Ci sono giocatori che incarnano come nessun altro una particolare dote: Maradona la genialità; Zico la tecnica pura; Van Basten l'eleganza; Di Stefano la completezza di repertorio; Cruijff l'unicità.
Sì perché, anche dimenticando per un attimo quanto ha rappresentato fuori dal campo, credo non sia mai esistito un giocatore così refrattario all'inserimento in categorie.
Era lui, prendere o lasciare.
E, pur non avendo ricordi personali per motivi anagrafici, prendo decisamente assegnandogli un 10 a fianco degli Immortali.
Voto da condividere con quell'Olanda, in assoluto la squadra alle cui gesta avrei voluto assistere di persona e allo stadio.
Più ancora del Brasile di Pelé, perché solo dal vivo e con piena visuale credo si potessero apprezzare i frenetici movimenti del calcio totale.

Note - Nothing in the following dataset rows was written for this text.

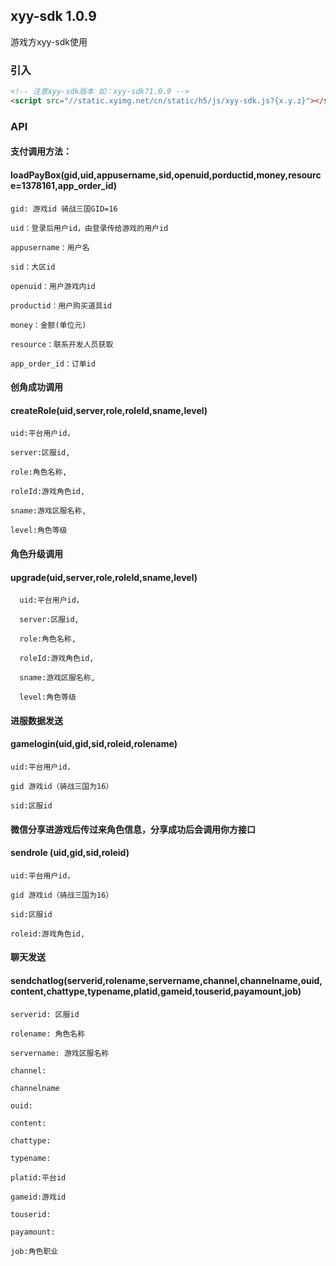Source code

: ## xyy-sdk 1.0.9

游戏方xyy-sdk使用

### 引入
```html
<!-- 注意xyy-sdk版本 如：xyy-sdk?1.0.9 -->
<script src="//static.xyimg.net/cn/static/h5/js/xyy-sdk.js?{x.y.z}"></script>
```
### API

#### 支付调用方法：

#### loadPayBox(gid,uid,appusername,sid,openuid,porductid,money,resource=1378161,app_order_id)

    gid: 游戏id 骑战三国GID=16

    uid：登录后用户id，由登录传给游戏的用户id

    appusername：用户名

    sid：大区id

    openuid：用户游戏内id

    productid：用户购买道具id

    money：金额(单位元)

    resource：联系开发人员获取

    app_order_id：订单id

#### 创角成功调用

#### createRole(uid,server,role,roleId,sname,level)

    uid:平台用户id，

    server:区服id,

    role:角色名称,

    roleId:游戏角色id,

    sname:游戏区服名称,

    level:角色等级

#### 角色升级调用

#### upgrade(uid,server,role,roleId,sname,level)

      uid:平台用户id，

      server:区服id,

      role:角色名称,

      roleId:游戏角色id,

      sname:游戏区服名称,

      level:角色等级

#### 进服数据发送

#### gamelogin(uid,gid,sid,roleid,rolename)

    uid:平台用户id，

    gid 游戏id（骑战三国为16）

    sid:区服id

#### 微信分享进游戏后传过来角色信息，分享成功后会调用你方接口

#### sendrole (uid,gid,sid,roleid) 

    uid:平台用户id，

    gid 游戏id（骑战三国为16）

    sid:区服id

    roleid:游戏角色id,

#### 聊天发送

#### sendchatlog(serverid,rolename,servername,channel,channelname,ouid,content,chattype,typename,platid,gameid,touserid,payamount,job)

    serverid: 区服id

    rolename: 角色名称

    servername: 游戏区服名称

    channel: 

    channelname

    ouid:

    content:

    chattype:

    typename:

    platid:平台id

    gameid:游戏id

    touserid:

    payamount:

    job:角色职业




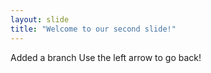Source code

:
 ```yaml
---
layout: slide
title: "Welcome to our second slide!"
---
```

Added a branch
Use the left arrow to go back!
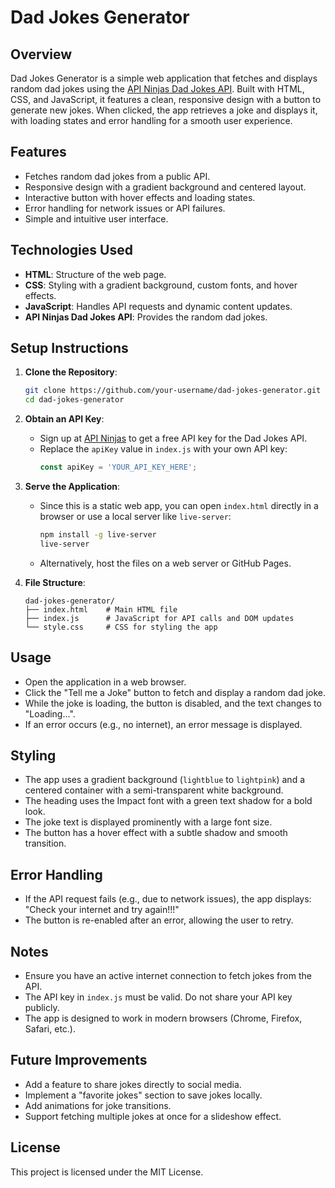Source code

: # Dad Jokes Generator

## Overview
Dad Jokes Generator is a simple web application that fetches and displays random dad jokes using the [API Ninjas Dad Jokes API](https://api-ninjas.com/api/dadjokes). Built with HTML, CSS, and JavaScript, it features a clean, responsive design with a button to generate new jokes. When clicked, the app retrieves a joke and displays it, with loading states and error handling for a smooth user experience.

## Features
- Fetches random dad jokes from a public API.
- Responsive design with a gradient background and centered layout.
- Interactive button with hover effects and loading states.
- Error handling for network issues or API failures.
- Simple and intuitive user interface.

## Technologies Used
- **HTML**: Structure of the web page.
- **CSS**: Styling with a gradient background, custom fonts, and hover effects.
- **JavaScript**: Handles API requests and dynamic content updates.
- **API Ninjas Dad Jokes API**: Provides the random dad jokes.

## Setup Instructions
1. **Clone the Repository**:
   ```bash
   git clone https://github.com/your-username/dad-jokes-generator.git
   cd dad-jokes-generator
   ```

2. **Obtain an API Key**:
   - Sign up at [API Ninjas](https://api-ninjas.com/) to get a free API key for the Dad Jokes API.
   - Replace the `apiKey` value in `index.js` with your own API key:
     ```javascript
     const apiKey = 'YOUR_API_KEY_HERE';
     ```

3. **Serve the Application**:
   - Since this is a static web app, you can open `index.html` directly in a browser or use a local server like `live-server`:
     ```bash
     npm install -g live-server
     live-server
     ```
   - Alternatively, host the files on a web server or GitHub Pages.

4. **File Structure**:
   ```
   dad-jokes-generator/
   ├── index.html    # Main HTML file
   ├── index.js      # JavaScript for API calls and DOM updates
   └── style.css     # CSS for styling the app
   ```

## Usage
- Open the application in a web browser.
- Click the "Tell me a Joke" button to fetch and display a random dad joke.
- While the joke is loading, the button is disabled, and the text changes to "Loading...".
- If an error occurs (e.g., no internet), an error message is displayed.

## Styling
- The app uses a gradient background (`lightblue` to `lightpink`) and a centered container with a semi-transparent white background.
- The heading uses the Impact font with a green text shadow for a bold look.
- The joke text is displayed prominently with a large font size.
- The button has a hover effect with a subtle shadow and smooth transition.

## Error Handling
- If the API request fails (e.g., due to network issues), the app displays: "Check your internet and try again!!!"
- The button is re-enabled after an error, allowing the user to retry.

## Notes
- Ensure you have an active internet connection to fetch jokes from the API.
- The API key in `index.js` must be valid. Do not share your API key publicly.
- The app is designed to work in modern browsers (Chrome, Firefox, Safari, etc.).

## Future Improvements
- Add a feature to share jokes directly to social media.
- Implement a "favorite jokes" section to save jokes locally.
- Add animations for joke transitions.
- Support fetching multiple jokes at once for a slideshow effect.

## License
This project is licensed under the MIT License.
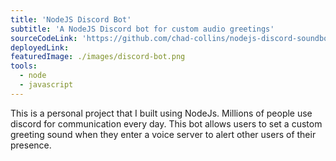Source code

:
 ```yaml
---
title: 'NodeJS Discord Bot'
subtitle: 'A NodeJS Discord bot for custom audio greetings'
sourceCodeLink: 'https://github.com/chad-collins/nodejs-discord-soundbot'
deployedLink:
featuredImage: ./images/discord-bot.png
tools:
  - node
  - javascript
---
```


This is a personal project that I built using NodeJs. Millions of people use discord for communication every day. This bot allows users to set a custom greeting sound when they enter a voice server to alert other users of their presence.
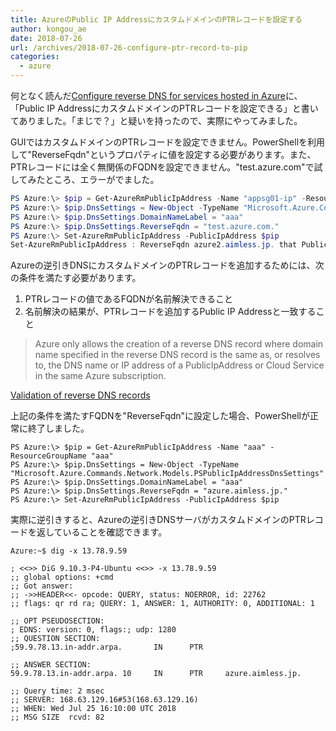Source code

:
 ```yaml
---
title: AzureのPublic IP AddressにカスタムドメインのPTRレコードを設定する
author: kongou_ae
date: 2018-07-26
url: /archives/2018-07-26-configure-ptr-record-to-pip
categories:
  - azure
---
```


何となく読んだ[Configure reverse DNS for services hosted in Azure](https://docs.microsoft.com/ja-jp/azure/dns/dns-reverse-dns-for-azure-services)に、「Public IP AddressにカスタムドメインのPTRレコードを設定できる」と書いてありました。「まじで？」と疑いを持ったので、実際にやってみました。

GUIではカスタムドメインのPTRレコードを設定できません。PowerShellを利用して"ReverseFqdn"というプロパティに値を設定する必要があります。また、PTRレコードには全く無関係のFQDNを設定できません。"test.azure.com"で試してみたところ、エラーがでました。

```powershell
PS Azure:\> $pip = Get-AzureRmPublicIpAddress -Name "appsg01-ip" -ResourceGroupName "Sample"
PS Azure:\> $pip.DnsSettings = New-Object -TypeName "Microsoft.Azure.Commands.Network.Models.PSPublicIpAddressDnsSettings"
PS Azure:\> $pip.DnsSettings.DomainNameLabel = "aaa"
PS Azure:\> $pip.DnsSettings.ReverseFqdn = "test.azure.com."
PS Azure:\> Set-AzureRmPublicIpAddress -PublicIpAddress $pip
Set-AzureRmPublicIpAddress : ReverseFqdn azure2.aimless.jp. that PublicIPAddress appsg01-ip is trying to use does not belong to subscription xxxxxxxx-xxxx-xxxx-xxxx-cff37c36abf8. One of the following conditions need to be met to establish ownership: 1) ReverseFqdn matches fqdn of any public ip resource under the subscription; 2) ReverseFqdn resolves to the fqdn (through CName records chain) of any public ip resource under the subcription; 3) It resolves to the ip address (through CName and A records chain) of a static public ip resource under the subscription.
```

Azureの逆引きDNSにカスタムドメインのPTRレコードを追加するためには、次の条件を満たす必要があります。

1. PTRレコードの値であるFQDNが名前解決できること
1. 名前解決の結果が、PTRレコードを追加するPublic IP Addressと一致すること

> Azure only allows the creation of a reverse DNS record where domain name specified in the reverse DNS record is the same as, or resolves to, the DNS name or IP address of a PublicIpAddress or Cloud Service in the same Azure subscription.

[Validation of reverse DNS records](https://docs.microsoft.com/en-us/azure/dns/dns-reverse-dns-for-azure-services#validation-of-reverse-dns-records)

上記の条件を満たすFQDNを"ReverseFqdn"に設定した場合、PowerShellが正常に終了しました。

```
PS Azure:\> $pip = Get-AzureRmPublicIpAddress -Name "aaa" -ResourceGroupName "aaa"
PS Azure:\> $pip.DnsSettings = New-Object -TypeName "Microsoft.Azure.Commands.Network.Models.PSPublicIpAddressDnsSettings"
PS Azure:\> $pip.DnsSettings.DomainNameLabel = "aaa"
PS Azure:\> $pip.DnsSettings.ReverseFqdn = "azure.aimless.jp."
PS Azure:\> Set-AzureRmPublicIpAddress -PublicIpAddress $pip
```

実際に逆引きすると、Azureの逆引きDNSサーバがカスタムドメインのPTRレコードを返していることを確認できます。

```
Azure:~$ dig -x 13.78.9.59

; <<>> DiG 9.10.3-P4-Ubuntu <<>> -x 13.78.9.59
;; global options: +cmd
;; Got answer:
;; ->>HEADER<<- opcode: QUERY, status: NOERROR, id: 22762
;; flags: qr rd ra; QUERY: 1, ANSWER: 1, AUTHORITY: 0, ADDITIONAL: 1

;; OPT PSEUDOSECTION:
; EDNS: version: 0, flags:; udp: 1280
;; QUESTION SECTION:
;59.9.78.13.in-addr.arpa.       IN      PTR

;; ANSWER SECTION:
59.9.78.13.in-addr.arpa. 10     IN      PTR     azure.aimless.jp.

;; Query time: 2 msec
;; SERVER: 168.63.129.16#53(168.63.129.16)
;; WHEN: Wed Jul 25 16:10:00 UTC 2018
;; MSG SIZE  rcvd: 82
```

Sopravvalutatissimo, invece, come allenatore.
Per lui vale una serata di calcio fra le più belle che io ricordi: quel 4-0 di Atene e quel Milan, pieno di assenze illustri e guidato da un Savićević sovrumano, che giustiziò la sua sbruffoneria da pugile suonato con un'epocale lezione di sport.
Idolo incontrastato - insieme al profeta del Nacional de Medellín, Francisco Maturana - dei sacchiani con la puzza sotto il naso, ha in curriculum la prima CL vinta dai blaugrana.
In confronto al sé stesso giocatore, e al solco che ha tracciato fra un prima e un dopo, da tecnico rimane comunque una minima di cronaca.
Nel quadro non possono mancare la spocchia e la sufficienza con cui parla di calcio ogni qual volta viene chiamato in causa.
Forse certi difetti li aveva anche da giocatore: ma lì, sostenuti da quel talento, diventavano qualità.